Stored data
=== Section Start ===

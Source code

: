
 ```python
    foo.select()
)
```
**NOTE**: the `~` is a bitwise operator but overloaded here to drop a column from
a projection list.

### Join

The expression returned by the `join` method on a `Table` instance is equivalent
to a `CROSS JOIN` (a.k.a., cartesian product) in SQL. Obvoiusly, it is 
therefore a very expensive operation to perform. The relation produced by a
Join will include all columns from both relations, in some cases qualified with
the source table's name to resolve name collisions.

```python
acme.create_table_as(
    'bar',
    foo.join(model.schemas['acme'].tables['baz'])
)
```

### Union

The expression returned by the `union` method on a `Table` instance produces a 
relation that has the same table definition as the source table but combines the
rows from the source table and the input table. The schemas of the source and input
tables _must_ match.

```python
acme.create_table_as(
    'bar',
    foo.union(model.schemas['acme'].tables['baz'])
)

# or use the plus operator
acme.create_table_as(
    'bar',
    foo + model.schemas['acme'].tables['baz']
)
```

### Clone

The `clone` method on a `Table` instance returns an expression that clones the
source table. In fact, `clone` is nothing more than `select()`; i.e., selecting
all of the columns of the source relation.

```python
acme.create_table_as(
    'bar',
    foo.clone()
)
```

=== Section End ===

> [Exercise prompt] Working from the entries above, return all lines that contain "returned".

> [Output of the task]
The expression returned by the `join` method on a `Table` instance is equivalent
The expression returned by the `union` method on a `Table` instance produces a 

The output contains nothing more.